__Required action__.
Return exactly the final stretch of the records below, opening with the line that contains "- If domain" and closing with the last line.

__Data provided__.
------

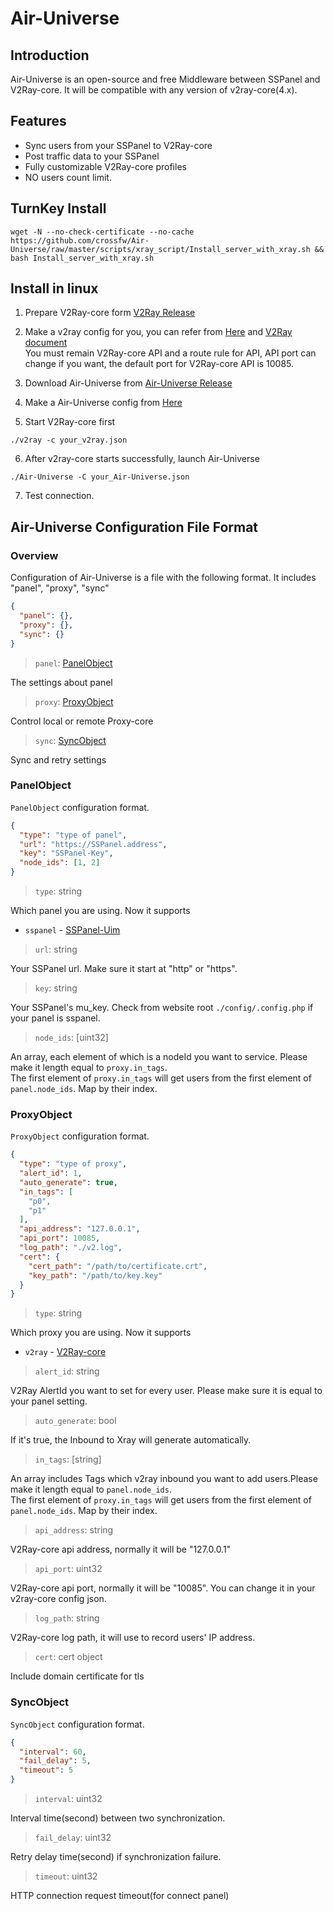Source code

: # Air-Universe 
## Introduction
Air-Universe is an open-source and free Middleware between SSPanel and V2Ray-core. It will be compatible with any version of v2ray-core(4.x).
## Features
* Sync users from your SSPanel to V2Ray-core
* Post traffic data to your SSPanel
* Fully customizable V2Ray-core profiles
* NO users count limit.

## TurnKey Install
```shell
wget -N --no-check-certificate --no-cache https://github.com/crossfw/Air-Universe/raw/master/scripts/xray_script/Install_server_with_xray.sh && bash Install_server_with_xray.sh
```

## Install in linux
1. Prepare V2Ray-core form [V2Ray Release](https://github.com/v2fly/v2ray-core/releases)
2. Make a v2ray config for you, you can refer from [Here](https://github.com/crossfw/Air-Universe/blob/master/example/v2ray-core_json/Single.json) and [V2Ray document](https://www.v2ray.com/) <br>
You must remain V2Ray-core API and a route rule for API, API port can change if you want, the default port for V2Ray-core API is 10085.
   
3. Download Air-Universe from [Air-Universe Release](https://github.com/crossfw/Air-Universe/releases)
4. Make a Air-Universe config from [Here](https://github.com/crossfw/Air-Universe/blob/master/example/v2rayssp_json/example.json) <br>
5. Start V2Ray-core first
```shell
./v2ray -c your_v2ray.json
```
6. After v2ray-core starts successfully, launch Air-Universe
```shell
./Air-Universe -C your_Air-Universe.json
```
7. Test connection.

## Air-Universe Configuration File Format

### Overview
Configuration of Air-Universe is a file with the following format. It includes "panel", "proxy", "sync"
```json
{
  "panel": {},
  "proxy": {},
  "sync": {}
}
```

> `panel`: [PanelObject](#panelobject)
 
 The settings about panel

> `proxy`: [ProxyObject](#proxyobject)

 Control local or remote Proxy-core

> `sync`: [SyncObject](#syncobject)

 Sync and retry settings


### PanelObject

`PanelObject` configuration format.
```json
{
  "type": "type of panel",
  "url": "https://SSPanel.address",
  "key": "SSPanel-Key",
  "node_ids": [1, 2]
}
```

> `type`: string

Which panel you are using. Now it supports 
- `sspanel` - [SSPanel-Uim](https://github.com/Anankke/SSPanel-Uim)

> `url`: string

Your SSPanel url. Make sure it start at "http" or "https".

> `key`: string

Your SSPanel's mu_key. Check from website root `./config/.config.php` if your panel is sspanel.

> `node_ids`: [uint32]

An array, each element of which is a nodeId you want to service. Please make it length equal to `proxy.in_tags`.<br>
The first element of `proxy.in_tags` will get users from the first element of `panel.node_ids`. Map by their index.

### ProxyObject
`ProxyObject` configuration format.
```json
{
  "type": "type of proxy",
  "alert_id": 1,
  "auto_generate": true,
  "in_tags": [
    "p0",
    "p1"
  ],
  "api_address": "127.0.0.1",
  "api_port": 10085,
  "log_path": "./v2.log",
  "cert": {
    "cert_path": "/path/to/certificate.crt",
    "key_path": "/path/to/key.key"
  }
}
```

> `type`: string

Which proxy you are using. Now it supports
- `v2ray` - [V2Ray-core](https://github.com/v2fly/v2ray-core)

> `alert_id`: string

V2Ray AlertId you want to set for every user. Please make sure it is equal to your panel setting.

> `auto_generate`: bool

If it's true, the Inbound to Xray will generate automatically.

> `in_tags`: [string]

An array includes Tags which v2ray inbound you want to add users.Please make it length equal to `panel.node_ids`.<br>
The first element of `proxy.in_tags` will get users from the first element of `panel.node_ids`. Map by their index.

> `api_address`: string

V2Ray-core api address, normally it will be "127.0.0.1"

> `api_port`: uint32

V2Ray-core api port, normally it will be "10085". You can change it in your v2ray-core config json.

> `log_path`: string

V2Ray-core log path, it will use to record users' IP address.

> `cert`: cert object

Include domain certificate for tls

### SyncObject
`SyncObject` configuration format.
```json
{
  "interval": 60,
  "fail_delay": 5,
  "timeout": 5
}
```
> `interval`: uint32

Interval time(second) between two synchronization.

> `fail_delay`: uint32

Retry delay time(second) if synchronization failure.

> `timeout`: uint32

HTTP connection request timeout(for connect panel)
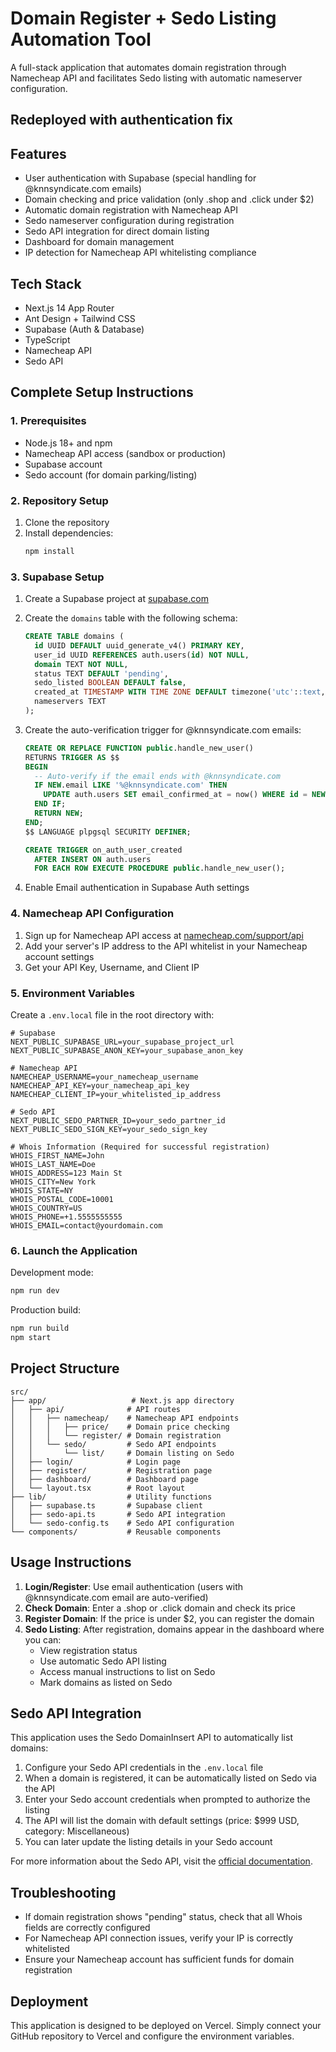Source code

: # Domain Register + Sedo Listing Automation Tool

A full-stack application that automates domain registration through Namecheap API and facilitates Sedo listing with automatic nameserver configuration.

## Redeployed with authentication fix

## Features

- User authentication with Supabase (special handling for @knnsyndicate.com emails)
- Domain checking and price validation (only .shop and .click under $2)
- Automatic domain registration with Namecheap API
- Sedo nameserver configuration during registration
- Sedo API integration for direct domain listing
- Dashboard for domain management
- IP detection for Namecheap API whitelisting compliance

## Tech Stack

- Next.js 14 App Router
- Ant Design + Tailwind CSS
- Supabase (Auth & Database)
- TypeScript
- Namecheap API
- Sedo API

## Complete Setup Instructions

### 1. Prerequisites

- Node.js 18+ and npm
- Namecheap API access (sandbox or production)
- Supabase account
- Sedo account (for domain parking/listing)

### 2. Repository Setup

1. Clone the repository
2. Install dependencies:
   ```bash
   npm install
   ```

### 3. Supabase Setup

1. Create a Supabase project at [supabase.com](https://supabase.com)
2. Create the `domains` table with the following schema:
   ```sql
   CREATE TABLE domains (
     id UUID DEFAULT uuid_generate_v4() PRIMARY KEY,
     user_id UUID REFERENCES auth.users(id) NOT NULL,
     domain TEXT NOT NULL,
     status TEXT DEFAULT 'pending',
     sedo_listed BOOLEAN DEFAULT false,
     created_at TIMESTAMP WITH TIME ZONE DEFAULT timezone('utc'::text, now()),
     nameservers TEXT
   );
   ```

3. Create the auto-verification trigger for @knnsyndicate.com emails:
   ```sql
   CREATE OR REPLACE FUNCTION public.handle_new_user()
   RETURNS TRIGGER AS $$
   BEGIN
     -- Auto-verify if the email ends with @knnsyndicate.com
     IF NEW.email LIKE '%@knnsyndicate.com' THEN
       UPDATE auth.users SET email_confirmed_at = now() WHERE id = NEW.id;
     END IF;
     RETURN NEW;
   END;
   $$ LANGUAGE plpgsql SECURITY DEFINER;

   CREATE TRIGGER on_auth_user_created
     AFTER INSERT ON auth.users
     FOR EACH ROW EXECUTE PROCEDURE public.handle_new_user();
   ```

4. Enable Email authentication in Supabase Auth settings

### 4. Namecheap API Configuration

1. Sign up for Namecheap API access at [namecheap.com/support/api](https://www.namecheap.com/support/api/intro/)
2. Add your server's IP address to the API whitelist in your Namecheap account settings
3. Get your API Key, Username, and Client IP

### 5. Environment Variables

Create a `.env.local` file in the root directory with:

```
# Supabase
NEXT_PUBLIC_SUPABASE_URL=your_supabase_project_url
NEXT_PUBLIC_SUPABASE_ANON_KEY=your_supabase_anon_key

# Namecheap API
NAMECHEAP_USERNAME=your_namecheap_username
NAMECHEAP_API_KEY=your_namecheap_api_key
NAMECHEAP_CLIENT_IP=your_whitelisted_ip_address

# Sedo API
NEXT_PUBLIC_SEDO_PARTNER_ID=your_sedo_partner_id
NEXT_PUBLIC_SEDO_SIGN_KEY=your_sedo_sign_key

# Whois Information (Required for successful registration)
WHOIS_FIRST_NAME=John
WHOIS_LAST_NAME=Doe
WHOIS_ADDRESS=123 Main St
WHOIS_CITY=New York
WHOIS_STATE=NY
WHOIS_POSTAL_CODE=10001
WHOIS_COUNTRY=US
WHOIS_PHONE=+1.5555555555
WHOIS_EMAIL=contact@yourdomain.com
```

### 6. Launch the Application

Development mode:
```bash
npm run dev
```

Production build:
```bash
npm run build
npm start
```

## Project Structure

```
src/
├── app/                   # Next.js app directory
│   ├── api/              # API routes
│   │   ├── namecheap/    # Namecheap API endpoints
│   │   │   ├── price/    # Domain price checking
│   │   │   └── register/ # Domain registration
│   │   └── sedo/         # Sedo API endpoints
│   │       └── list/     # Domain listing on Sedo
│   ├── login/            # Login page
│   ├── register/         # Registration page
│   ├── dashboard/        # Dashboard page
│   └── layout.tsx        # Root layout
├── lib/                  # Utility functions
│   ├── supabase.ts       # Supabase client
│   ├── sedo-api.ts       # Sedo API integration
│   └── sedo-config.ts    # Sedo API configuration
└── components/           # Reusable components
```

## Usage Instructions

1. **Login/Register**: Use email authentication (users with @knnsyndicate.com email are auto-verified)
2. **Check Domain**: Enter a .shop or .click domain and check its price
3. **Register Domain**: If the price is under $2, you can register the domain
4. **Sedo Listing**: After registration, domains appear in the dashboard where you can:
   - View registration status
   - Use automatic Sedo API listing
   - Access manual instructions to list on Sedo
   - Mark domains as listed on Sedo

## Sedo API Integration

This application uses the Sedo DomainInsert API to automatically list domains:

1. Configure your Sedo API credentials in the `.env.local` file
2. When a domain is registered, it can be automatically listed on Sedo via the API
3. Enter your Sedo account credentials when prompted to authorize the listing
4. The API will list the domain with default settings (price: $999 USD, category: Miscellaneous)
5. You can later update the listing details in your Sedo account

For more information about the Sedo API, visit the [official documentation](https://api.sedo.com/apidocs/v1/Basic/functions/sedoapi_DomainInsert.html).

## Troubleshooting

- If domain registration shows "pending" status, check that all Whois fields are correctly configured
- For Namecheap API connection issues, verify your IP is correctly whitelisted
- Ensure your Namecheap account has sufficient funds for domain registration

## Deployment

This application is designed to be deployed on Vercel. Simply connect your GitHub repository to Vercel and configure the environment variables.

------

__Output below__.
- If domain registration shows "pending" status, check that all Whois fields are correctly configured
- For Namecheap API connection issues, verify your IP is correctly whitelisted
- Ensure your Namecheap account has sufficient funds for domain registration

## Deployment

This application is designed to be deployed on Vercel. Simply connect your GitHub repository to Vercel and configure the environment variables.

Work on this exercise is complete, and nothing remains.